Below are the records; restate all of them word for word.

□ □ □ □ □

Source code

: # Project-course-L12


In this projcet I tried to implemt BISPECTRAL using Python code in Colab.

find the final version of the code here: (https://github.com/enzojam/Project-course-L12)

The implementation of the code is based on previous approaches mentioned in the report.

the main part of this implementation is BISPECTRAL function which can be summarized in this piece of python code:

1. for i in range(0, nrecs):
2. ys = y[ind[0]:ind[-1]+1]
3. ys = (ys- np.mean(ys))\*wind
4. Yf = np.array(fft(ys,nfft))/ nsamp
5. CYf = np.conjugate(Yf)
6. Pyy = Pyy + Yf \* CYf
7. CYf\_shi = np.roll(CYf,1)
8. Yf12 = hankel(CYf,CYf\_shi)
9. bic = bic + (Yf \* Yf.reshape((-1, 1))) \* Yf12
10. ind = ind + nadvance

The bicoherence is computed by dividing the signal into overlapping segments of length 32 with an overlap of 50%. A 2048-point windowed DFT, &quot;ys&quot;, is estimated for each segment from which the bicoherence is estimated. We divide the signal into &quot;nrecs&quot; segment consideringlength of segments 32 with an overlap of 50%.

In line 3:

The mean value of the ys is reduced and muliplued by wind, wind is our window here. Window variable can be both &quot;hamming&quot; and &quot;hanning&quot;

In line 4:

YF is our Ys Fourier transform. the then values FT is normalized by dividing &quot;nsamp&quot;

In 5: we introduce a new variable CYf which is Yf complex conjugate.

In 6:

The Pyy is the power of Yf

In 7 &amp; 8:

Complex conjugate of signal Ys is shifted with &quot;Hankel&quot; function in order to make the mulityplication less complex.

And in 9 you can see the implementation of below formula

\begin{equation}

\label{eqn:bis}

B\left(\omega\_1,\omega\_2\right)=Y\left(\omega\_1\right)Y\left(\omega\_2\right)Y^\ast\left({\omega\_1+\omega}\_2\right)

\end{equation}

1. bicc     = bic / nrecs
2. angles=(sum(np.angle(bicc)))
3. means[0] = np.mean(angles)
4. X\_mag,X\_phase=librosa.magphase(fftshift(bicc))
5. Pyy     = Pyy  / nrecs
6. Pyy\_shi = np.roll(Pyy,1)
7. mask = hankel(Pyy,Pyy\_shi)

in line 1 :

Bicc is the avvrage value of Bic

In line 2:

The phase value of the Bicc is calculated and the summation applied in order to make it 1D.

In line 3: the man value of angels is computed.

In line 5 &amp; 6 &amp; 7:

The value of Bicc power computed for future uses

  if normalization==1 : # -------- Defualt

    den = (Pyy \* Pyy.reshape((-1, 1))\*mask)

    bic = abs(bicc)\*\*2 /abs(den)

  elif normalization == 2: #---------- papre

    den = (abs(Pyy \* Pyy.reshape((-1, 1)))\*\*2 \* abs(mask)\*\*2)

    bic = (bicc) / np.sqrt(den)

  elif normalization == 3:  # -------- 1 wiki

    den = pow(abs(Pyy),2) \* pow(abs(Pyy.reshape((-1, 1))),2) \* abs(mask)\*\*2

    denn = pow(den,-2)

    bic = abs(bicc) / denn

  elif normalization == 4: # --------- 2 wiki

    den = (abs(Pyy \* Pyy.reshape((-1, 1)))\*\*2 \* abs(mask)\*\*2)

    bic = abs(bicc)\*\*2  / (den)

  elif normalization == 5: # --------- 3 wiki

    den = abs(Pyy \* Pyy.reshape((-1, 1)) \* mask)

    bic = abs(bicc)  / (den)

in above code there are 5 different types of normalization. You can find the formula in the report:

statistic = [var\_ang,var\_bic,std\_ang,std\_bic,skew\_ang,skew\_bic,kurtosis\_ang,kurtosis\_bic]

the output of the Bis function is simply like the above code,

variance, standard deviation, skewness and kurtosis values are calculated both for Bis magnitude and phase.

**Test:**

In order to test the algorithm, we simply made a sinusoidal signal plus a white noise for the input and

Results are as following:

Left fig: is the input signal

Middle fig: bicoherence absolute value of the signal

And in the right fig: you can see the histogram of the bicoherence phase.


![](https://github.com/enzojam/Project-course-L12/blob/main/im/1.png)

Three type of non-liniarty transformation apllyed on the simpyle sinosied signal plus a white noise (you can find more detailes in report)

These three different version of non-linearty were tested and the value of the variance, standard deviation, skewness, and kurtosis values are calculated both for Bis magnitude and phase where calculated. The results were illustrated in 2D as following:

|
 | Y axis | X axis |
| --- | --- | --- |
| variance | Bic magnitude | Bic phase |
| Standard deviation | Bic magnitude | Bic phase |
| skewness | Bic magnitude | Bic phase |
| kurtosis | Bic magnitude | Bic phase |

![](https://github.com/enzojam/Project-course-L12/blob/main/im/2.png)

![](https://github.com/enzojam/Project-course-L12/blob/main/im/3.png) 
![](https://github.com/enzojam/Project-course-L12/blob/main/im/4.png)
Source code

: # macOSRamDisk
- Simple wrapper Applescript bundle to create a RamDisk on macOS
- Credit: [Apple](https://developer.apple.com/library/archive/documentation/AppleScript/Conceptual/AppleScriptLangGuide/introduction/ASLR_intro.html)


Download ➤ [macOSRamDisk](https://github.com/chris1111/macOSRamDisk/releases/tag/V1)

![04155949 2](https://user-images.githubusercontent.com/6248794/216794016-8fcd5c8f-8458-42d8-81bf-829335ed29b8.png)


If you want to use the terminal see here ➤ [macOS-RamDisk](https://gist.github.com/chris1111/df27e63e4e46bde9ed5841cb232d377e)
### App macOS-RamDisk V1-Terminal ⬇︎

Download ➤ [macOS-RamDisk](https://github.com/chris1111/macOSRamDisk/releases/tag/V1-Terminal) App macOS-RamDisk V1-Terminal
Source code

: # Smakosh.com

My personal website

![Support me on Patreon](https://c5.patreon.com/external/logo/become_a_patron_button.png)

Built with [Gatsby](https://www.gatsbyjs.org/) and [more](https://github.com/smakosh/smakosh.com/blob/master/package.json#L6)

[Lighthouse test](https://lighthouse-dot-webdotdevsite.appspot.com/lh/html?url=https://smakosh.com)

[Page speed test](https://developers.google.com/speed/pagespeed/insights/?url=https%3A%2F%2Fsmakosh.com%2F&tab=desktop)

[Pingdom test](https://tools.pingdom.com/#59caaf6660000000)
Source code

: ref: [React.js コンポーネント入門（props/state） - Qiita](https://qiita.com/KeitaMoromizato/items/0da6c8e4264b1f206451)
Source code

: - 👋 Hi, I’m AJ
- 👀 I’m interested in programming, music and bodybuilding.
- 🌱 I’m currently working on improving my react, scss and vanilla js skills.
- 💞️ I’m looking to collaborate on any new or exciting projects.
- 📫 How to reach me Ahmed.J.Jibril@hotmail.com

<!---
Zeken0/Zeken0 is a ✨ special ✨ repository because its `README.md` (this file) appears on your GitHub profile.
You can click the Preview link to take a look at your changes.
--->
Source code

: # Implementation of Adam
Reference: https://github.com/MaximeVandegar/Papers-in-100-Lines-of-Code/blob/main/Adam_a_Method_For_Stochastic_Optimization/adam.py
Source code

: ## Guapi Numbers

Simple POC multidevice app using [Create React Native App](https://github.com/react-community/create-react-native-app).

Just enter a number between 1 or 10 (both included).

□ □ □ □ □

Exercise output —
Source code

: # Project-course-L12


In this projcet I tried to implemt BISPECTRAL using Python code in Colab.

find the final version of the code here: (https://github.com/enzojam/Project-course-L12)

The implementation of the code is based on previous approaches mentioned in the report.

the main part of this implementation is BISPECTRAL function which can be summarized in this piece of python code:

1. for i in range(0, nrecs):
2. ys = y[ind[0]:ind[-1]+1]
3. ys = (ys- np.mean(ys))\*wind
4. Yf = np.array(fft(ys,nfft))/ nsamp
5. CYf = np.conjugate(Yf)
6. Pyy = Pyy + Yf \* CYf
7. CYf\_shi = np.roll(CYf,1)
8. Yf12 = hankel(CYf,CYf\_shi)
9. bic = bic + (Yf \* Yf.reshape((-1, 1))) \* Yf12
10. ind = ind + nadvance

The bicoherence is computed by dividing the signal into overlapping segments of length 32 with an overlap of 50%. A 2048-point windowed DFT, &quot;ys&quot;, is estimated for each segment from which the bicoherence is estimated. We divide the signal into &quot;nrecs&quot; segment consideringlength of segments 32 with an overlap of 50%.

In line 3:

The mean value of the ys is reduced and muliplued by wind, wind is our window here. Window variable can be both &quot;hamming&quot; and &quot;hanning&quot;

In line 4:

YF is our Ys Fourier transform. the then values FT is normalized by dividing &quot;nsamp&quot;

In 5: we introduce a new variable CYf which is Yf complex conjugate.

In 6:

The Pyy is the power of Yf

In 7 &amp; 8:

Complex conjugate of signal Ys is shifted with &quot;Hankel&quot; function in order to make the mulityplication less complex.

And in 9 you can see the implementation of below formula

\begin{equation}

\label{eqn:bis}

B\left(\omega\_1,\omega\_2\right)=Y\left(\omega\_1\right)Y\left(\omega\_2\right)Y^\ast\left({\omega\_1+\omega}\_2\right)

\end{equation}

1. bicc     = bic / nrecs
2. angles=(sum(np.angle(bicc)))
3. means[0] = np.mean(angles)
4. X\_mag,X\_phase=librosa.magphase(fftshift(bicc))
5. Pyy     = Pyy  / nrecs
6. Pyy\_shi = np.roll(Pyy,1)
7. mask = hankel(Pyy,Pyy\_shi)

in line 1 :

Bicc is the avvrage value of Bic

In line 2:

The phase value of the Bicc is calculated and the summation applied in order to make it 1D.

In line 3: the man value of angels is computed.

In line 5 &amp; 6 &amp; 7:

The value of Bicc power computed for future uses

  if normalization==1 : # -------- Defualt

    den = (Pyy \* Pyy.reshape((-1, 1))\*mask)

    bic = abs(bicc)\*\*2 /abs(den)

  elif normalization == 2: #---------- papre

    den = (abs(Pyy \* Pyy.reshape((-1, 1)))\*\*2 \* abs(mask)\*\*2)

    bic = (bicc) / np.sqrt(den)

  elif normalization == 3:  # -------- 1 wiki

    den = pow(abs(Pyy),2) \* pow(abs(Pyy.reshape((-1, 1))),2) \* abs(mask)\*\*2

    denn = pow(den,-2)

    bic = abs(bicc) / denn

  elif normalization == 4: # --------- 2 wiki

    den = (abs(Pyy \* Pyy.reshape((-1, 1)))\*\*2 \* abs(mask)\*\*2)

    bic = abs(bicc)\*\*2  / (den)

  elif normalization == 5: # --------- 3 wiki

    den = abs(Pyy \* Pyy.reshape((-1, 1)) \* mask)

    bic = abs(bicc)  / (den)

in above code there are 5 different types of normalization. You can find the formula in the report:

statistic = [var\_ang,var\_bic,std\_ang,std\_bic,skew\_ang,skew\_bic,kurtosis\_ang,kurtosis\_bic]

the output of the Bis function is simply like the above code,

variance, standard deviation, skewness and kurtosis values are calculated both for Bis magnitude and phase.

**Test:**

In order to test the algorithm, we simply made a sinusoidal signal plus a white noise for the input and

Results are as following:

Left fig: is the input signal

Middle fig: bicoherence absolute value of the signal

And in the right fig: you can see the histogram of the bicoherence phase.


![](https://github.com/enzojam/Project-course-L12/blob/main/im/1.png)

Three type of non-liniarty transformation apllyed on the simpyle sinosied signal plus a white noise (you can find more detailes in report)

These three different version of non-linearty were tested and the value of the variance, standard deviation, skewness, and kurtosis values are calculated both for Bis magnitude and phase where calculated. The results were illustrated in 2D as following:

|
 | Y axis | X axis |
| --- | --- | --- |
| variance | Bic magnitude | Bic phase |
| Standard deviation | Bic magnitude | Bic phase |
| skewness | Bic magnitude | Bic phase |
| kurtosis | Bic magnitude | Bic phase |

![](https://github.com/enzojam/Project-course-L12/blob/main/im/2.png)

![](https://github.com/enzojam/Project-course-L12/blob/main/im/3.png) 
![](https://github.com/enzojam/Project-course-L12/blob/main/im/4.png)
Source code

: # macOSRamDisk
- Simple wrapper Applescript bundle to create a RamDisk on macOS
- Credit: [Apple](https://developer.apple.com/library/archive/documentation/AppleScript/Conceptual/AppleScriptLangGuide/introduction/ASLR_intro.html)


Download ➤ [macOSRamDisk](https://github.com/chris1111/macOSRamDisk/releases/tag/V1)

![04155949 2](https://user-images.githubusercontent.com/6248794/216794016-8fcd5c8f-8458-42d8-81bf-829335ed29b8.png)


If you want to use the terminal see here ➤ [macOS-RamDisk](https://gist.github.com/chris1111/df27e63e4e46bde9ed5841cb232d377e)
### App macOS-RamDisk V1-Terminal ⬇︎

Download ➤ [macOS-RamDisk](https://github.com/chris1111/macOSRamDisk/releases/tag/V1-Terminal) App macOS-RamDisk V1-Terminal
Source code

: # Smakosh.com

My personal website

![Support me on Patreon](https://c5.patreon.com/external/logo/become_a_patron_button.png)

Built with [Gatsby](https://www.gatsbyjs.org/) and [more](https://github.com/smakosh/smakosh.com/blob/master/package.json#L6)

[Lighthouse test](https://lighthouse-dot-webdotdevsite.appspot.com/lh/html?url=https://smakosh.com)

[Page speed test](https://developers.google.com/speed/pagespeed/insights/?url=https%3A%2F%2Fsmakosh.com%2F&tab=desktop)

[Pingdom test](https://tools.pingdom.com/#59caaf6660000000)
Source code

: ref: [React.js コンポーネント入門（props/state） - Qiita](https://qiita.com/KeitaMoromizato/items/0da6c8e4264b1f206451)
Source code

: - 👋 Hi, I’m AJ
- 👀 I’m interested in programming, music and bodybuilding.
- 🌱 I’m currently working on improving my react, scss and vanilla js skills.
- 💞️ I’m looking to collaborate on any new or exciting projects.
- 📫 How to reach me Ahmed.J.Jibril@hotmail.com

<!---
Zeken0/Zeken0 is a ✨ special ✨ repository because its `README.md` (this file) appears on your GitHub profile.
You can click the Preview link to take a look at your changes.
--->
Source code

: # Implementation of Adam
Reference: https://github.com/MaximeVandegar/Papers-in-100-Lines-of-Code/blob/main/Adam_a_Method_For_Stochastic_Optimization/adam.py
Source code

: ## Guapi Numbers

Simple POC multidevice app using [Create React Native App](https://github.com/react-community/create-react-native-app).

Just enter a number between 1 or 10 (both included).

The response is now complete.